A successful budget starts with two basic elements - a financial goal and a solid understanding of how much it costs you to live.
Your goal, like theirs, could be to make ends meet on less, or buy a first house, or get out of debt.
Step 1: If you spend it, make a note of it
You need a clear picture of what you spend, which is not as difficult as it might sound. In fact, it's as simple as a small pad and a pencil. Experts recommend carrying them around to record every expenditure for at least a month. Better yet, two months, and some planners even recommend six months. That gives the clearest picture of spending patterns.

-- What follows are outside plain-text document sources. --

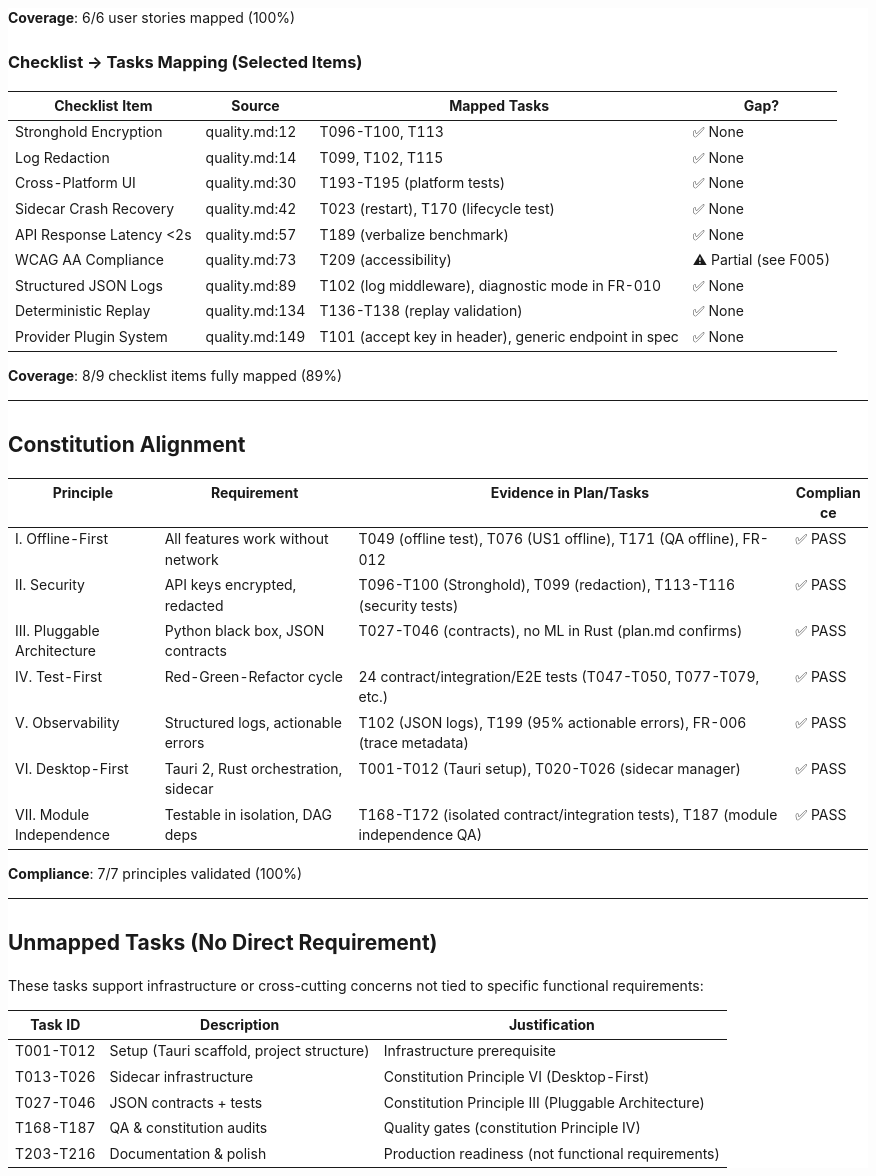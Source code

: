 **Coverage**: 6/6 user stories mapped (100%)

### Checklist → Tasks Mapping (Selected Items)

| Checklist Item | Source | Mapped Tasks | Gap? |
|---|---|---|---|
| Stronghold Encryption | quality.md:12 | T096-T100, T113 | ✅ None |
| Log Redaction | quality.md:14 | T099, T102, T115 | ✅ None |
| Cross-Platform UI | quality.md:30 | T193-T195 (platform tests) | ✅ None |
| Sidecar Crash Recovery | quality.md:42 | T023 (restart), T170 (lifecycle test) | ✅ None |
| API Response Latency <2s | quality.md:57 | T189 (verbalize benchmark) | ✅ None |
| WCAG AA Compliance | quality.md:73 | T209 (accessibility) | ⚠️ Partial (see F005) |
| Structured JSON Logs | quality.md:89 | T102 (log middleware), diagnostic mode in FR-010 | ✅ None |
| Deterministic Replay | quality.md:134 | T136-T138 (replay validation) | ✅ None |
| Provider Plugin System | quality.md:149 | T101 (accept key in header), generic endpoint in spec | ✅ None |

**Coverage**: 8/9 checklist items fully mapped (89%)

---

## Constitution Alignment

| Principle | Requirement | Evidence in Plan/Tasks | Compliance |
|---|---|---|---|
| I. Offline-First | All features work without network | T049 (offline test), T076 (US1 offline), T171 (QA offline), FR-012 | ✅ PASS |
| II. Security | API keys encrypted, redacted | T096-T100 (Stronghold), T099 (redaction), T113-T116 (security tests) | ✅ PASS |
| III. Pluggable Architecture | Python black box, JSON contracts | T027-T046 (contracts), no ML in Rust (plan.md confirms) | ✅ PASS |
| IV. Test-First | Red-Green-Refactor cycle | 24 contract/integration/E2E tests (T047-T050, T077-T079, etc.) | ✅ PASS |
| V. Observability | Structured logs, actionable errors | T102 (JSON logs), T199 (95% actionable errors), FR-006 (trace metadata) | ✅ PASS |
| VI. Desktop-First | Tauri 2, Rust orchestration, sidecar | T001-T012 (Tauri setup), T020-T026 (sidecar manager) | ✅ PASS |
| VII. Module Independence | Testable in isolation, DAG deps | T168-T172 (isolated contract/integration tests), T187 (module independence QA) | ✅ PASS |

**Compliance**: 7/7 principles validated (100%)

---

## Unmapped Tasks (No Direct Requirement)

These tasks support infrastructure or cross-cutting concerns not tied to specific functional requirements:

| Task ID | Description | Justification |
|---|---|---|
| T001-T012 | Setup (Tauri scaffold, project structure) | Infrastructure prerequisite |
| T013-T026 | Sidecar infrastructure | Constitution Principle VI (Desktop-First) |
| T027-T046 | JSON contracts + tests | Constitution Principle III (Pluggable Architecture) |
| T168-T187 | QA & constitution audits | Quality gates (constitution Principle IV) |
| T203-T216 | Documentation & polish | Production readiness (not functional requirements) |
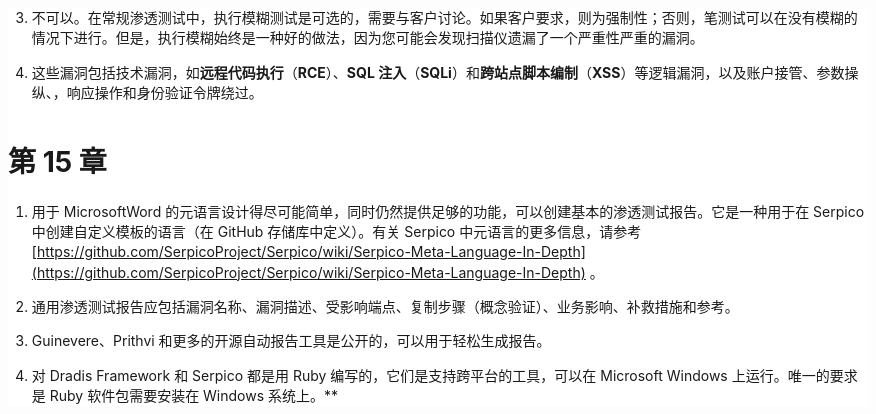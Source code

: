 3.  不可以。在常规渗透测试中，执行模糊测试是可选的，需要与客户讨论。如果客户要求，则为强制性；否则，笔测试可以在没有模糊的情况下进行。但是，执行模糊始终是一种好的做法，因为您可能会发现扫描仪遗漏了一个严重性严重的漏洞。

4.  这些漏洞包括技术漏洞，如**远程代码执行**（**RCE**）、**SQL 注入**（**SQLi**）和**跨站点脚本编制**（**XSS**）等逻辑漏洞，以及账户接管、参数操纵、，响应操作和身份验证令牌绕过。

# 第 15 章

1.  用于 MicrosoftWord 的元语言设计得尽可能简单，同时仍然提供足够的功能，可以创建基本的渗透测试报告。它是一种用于在 Serpico 中创建自定义模板的语言（在 GitHub 存储库中定义）。有关 Serpico 中元语言的更多信息，请参考[https://github.com/SerpicoProject/Serpico/wiki/Serpico-Meta-Language-In-Depth](https://github.com/SerpicoProject/Serpico/wiki/Serpico-Meta-Language-In-Depth) 。

2.  通用渗透测试报告应包括漏洞名称、漏洞描述、受影响端点、复制步骤（概念验证）、业务影响、补救措施和参考。

3.  Guinevere、Prithvi 和更多的开源自动报告工具是公开的，可以用于轻松生成报告。

4.  对 Dradis Framework 和 Serpico 都是用 Ruby 编写的，它们是支持跨平台的工具，可以在 Microsoft Windows 上运行。唯一的要求是 Ruby 软件包需要安装在 Windows 系统上。**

The hardest part for most people is accounting for daily expenses - the cash that goes to lunch, snacks, newspapers, and who knows what else.

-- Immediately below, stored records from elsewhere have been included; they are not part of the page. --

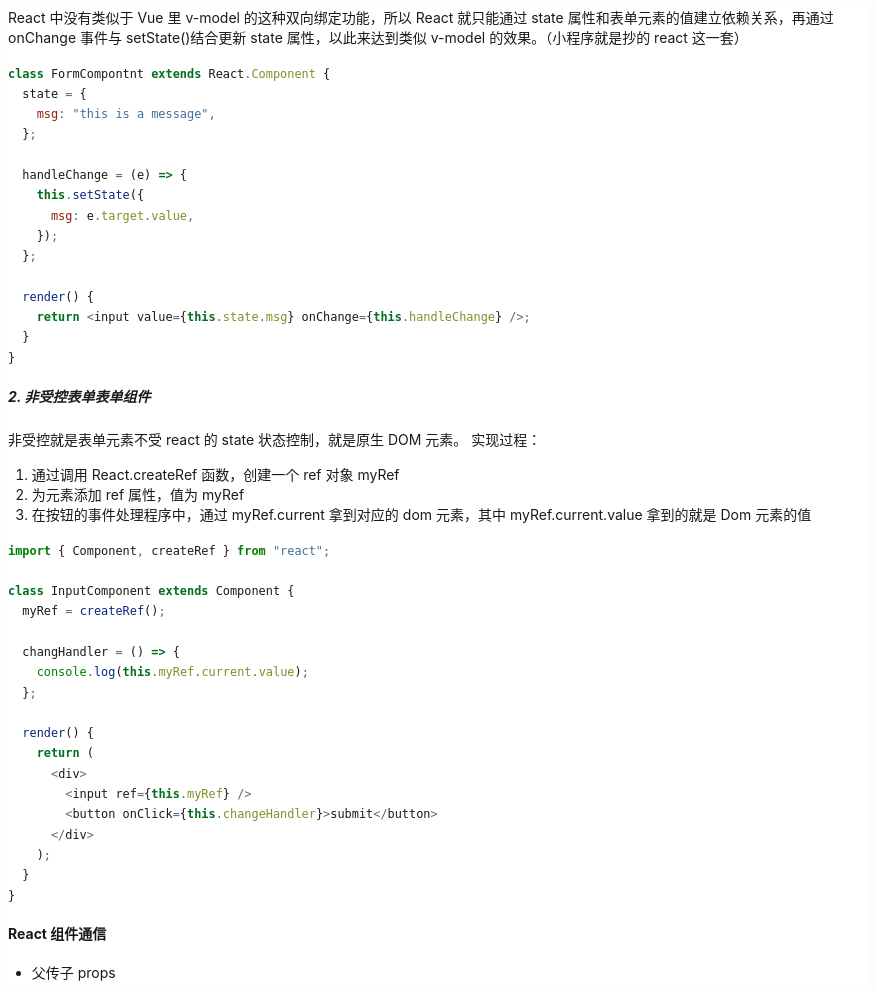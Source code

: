 React 中没有类似于 Vue 里 v-model 的这种双向绑定功能，所以 React 就只能通过 state 属性和表单元素的值建立依赖关系，再通过 onChange 事件与 setState()结合更新 state 属性，以此来达到类似 v-model 的效果。（小程序就是抄的 react 这一套）

```js
class FormCompontnt extends React.Component {
  state = {
    msg: "this is a message",
  };

  handleChange = (e) => {
    this.setState({
      msg: e.target.value,
    });
  };

  render() {
    return <input value={this.state.msg} onChange={this.handleChange} />;
  }
}
```

##### 2. 非受控表单表单组件

非受控就是表单元素不受 react 的 state 状态控制，就是原生 DOM 元素。
实现过程：

1. 通过调用 React.createRef 函数，创建一个 ref 对象 myRef
2. 为元素添加 ref 属性，值为 myRef
3. 在按钮的事件处理程序中，通过 myRef.current 拿到对应的 dom 元素，其中 myRef.current.value 拿到的就是 Dom 元素的值

```js
import { Component, createRef } from "react";

class InputComponent extends Component {
  myRef = createRef();

  changHandler = () => {
    console.log(this.myRef.current.value);
  };

  render() {
    return (
      <div>
        <input ref={this.myRef} />
        <button onClick={this.changeHandler}>submit</button>
      </div>
    );
  }
}
```

#### React 组件通信

- 父传子 props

"Where does it all go?" comes the continual refrain. This exercise draws a map.
Recording daily purchases for even a week can help, says Steve Rhode, president of Debt Counselors of America, based in Rockville, Md. But you have to take it seriously. If you spend it, write it down - 75 cents for a soda, 50 cents for a newspaper, $15 for dinner at Chili's, $250 on a new suit for work.

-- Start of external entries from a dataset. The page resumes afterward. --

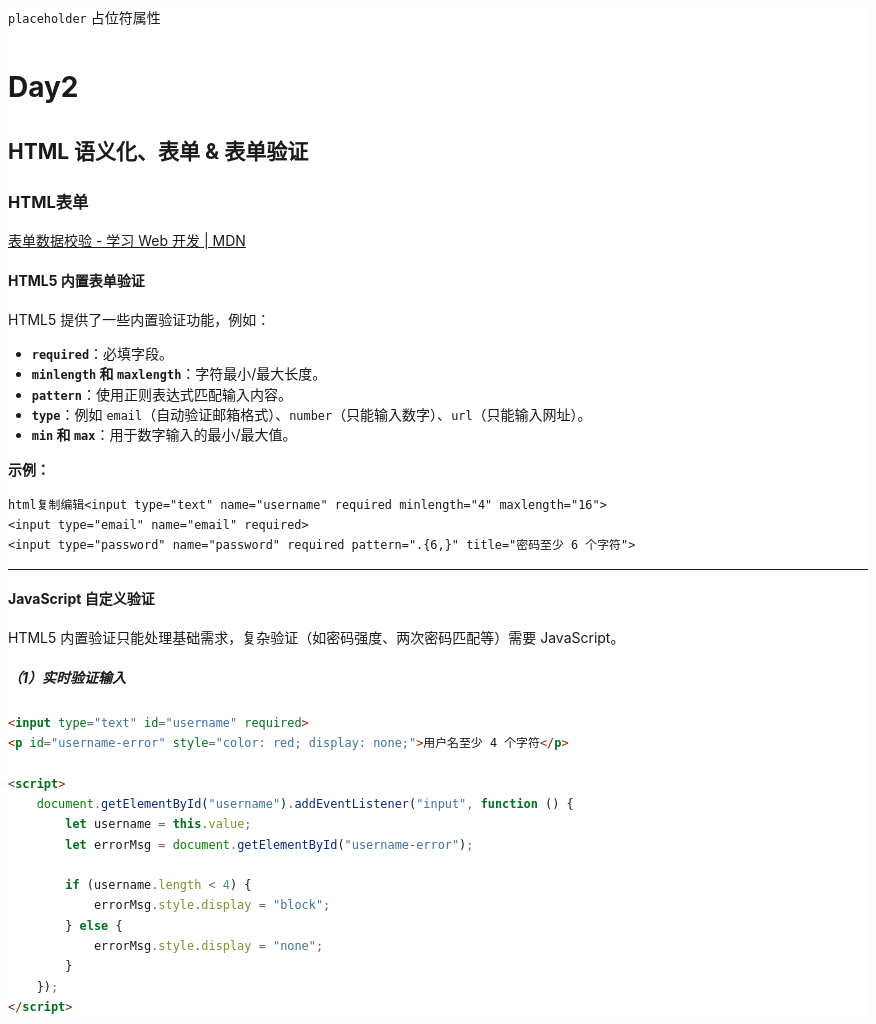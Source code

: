 `placeholder` 占位符属性

# Day2

## HTML 语义化、表单 & 表单验证

### HTML表单

[表单数据校验 - 学习 Web 开发 | MDN](https://developer.mozilla.org/zh-CN/docs/Learn_web_development/Extensions/Forms/Form_validation)

#### HTML5 内置表单验证

HTML5 提供了一些内置验证功能，例如：

- **`required`**：必填字段。
- **`minlength` 和 `maxlength`**：字符最小/最大长度。
- **`pattern`**：使用正则表达式匹配输入内容。
- **`type`**：例如 `email`（自动验证邮箱格式）、`number`（只能输入数字）、`url`（只能输入网址）。
- **`min` 和 `max`**：用于数字输入的最小/最大值。

**示例：**

```
html复制编辑<input type="text" name="username" required minlength="4" maxlength="16">
<input type="email" name="email" required>
<input type="password" name="password" required pattern=".{6,}" title="密码至少 6 个字符">
```

------

#### JavaScript 自定义验证

HTML5 内置验证只能处理基础需求，复杂验证（如密码强度、两次密码匹配等）需要 JavaScript。

##### **（1）实时验证输入**

```html
<input type="text" id="username" required>
<p id="username-error" style="color: red; display: none;">用户名至少 4 个字符</p>

<script>
    document.getElementById("username").addEventListener("input", function () {
        let username = this.value;
        let errorMsg = document.getElementById("username-error");
        
        if (username.length < 4) {
            errorMsg.style.display = "block";
        } else {
            errorMsg.style.display = "none";
        }
    });
</script>
```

Many people also have trouble budgeting for occasional bills - property taxes, home maintenance, cars, pets, fitness, says Ms. Sharkey. Tracking expenditures over longer periods, up to six months, turns up these items.
Step 2: the Plan
After you've noted your expenses, divide them into categories: housing, food, transportation, clothing, utilities, recreation. Use as much detail as you want.
How does your spending stack up with the chart above? Those are guidelines from the Consumer Credit Counselling Service (CCCS). They don't work for everyone, but if you're spending substantially more in a category, take the hint and readjust.
Once you know how much and where you're spending, produce a spending plan that works for you and your family. Determine how much you want to spend in each category, but do it carefully.
"Don't set yourself up for failure," Sharkey says. Your spending plan has to be realistic and achievable. Maybe you need a budget category for baseball cards, or piano tuning, or the doggie dentist.
Another helpful hint: "mad money." CCCS recommends budgeting as much as 2 percent to spend on a lark. Otherwise such larks could break the budget.
The most common pitfall among Sharkey's clients is not budgeting enough for transportation, whether it's bus fare or car costs.
Once you have your categories, you have to decide where to put certain expenses. For instance, is cable TV a utility or an entertainment expense?
It doesn't really matter, as long as you feel you can control how much you're spending on it.
Caution! Credit cards ahead
Credit-card purchases should never be recorded simply under "credit-card bills," the experts say. Instead, itemize what you bought with the plastic, and record each item in its appropriate category. The only thing that should be listed under credit-card expenses are annual fees and interest charges.
Now you've got a budget.
So follow it.
Most budgets fail because people make them, then ignore them, says Mr. Rhode. "When people find too much pain, they give up." Most of these financial experts recommend renewing a budget once a year and reviewing it every three to six months.
Start now. "It's important to get started early, because if you don't know where your money's going, it's probably not going where you want it to," says Jeff Sheets of CCCS in Kansas City.
"It's a way to get people to think before they spend," Sharkey says, "not just add it up later."
Spending plans have other advantages, too.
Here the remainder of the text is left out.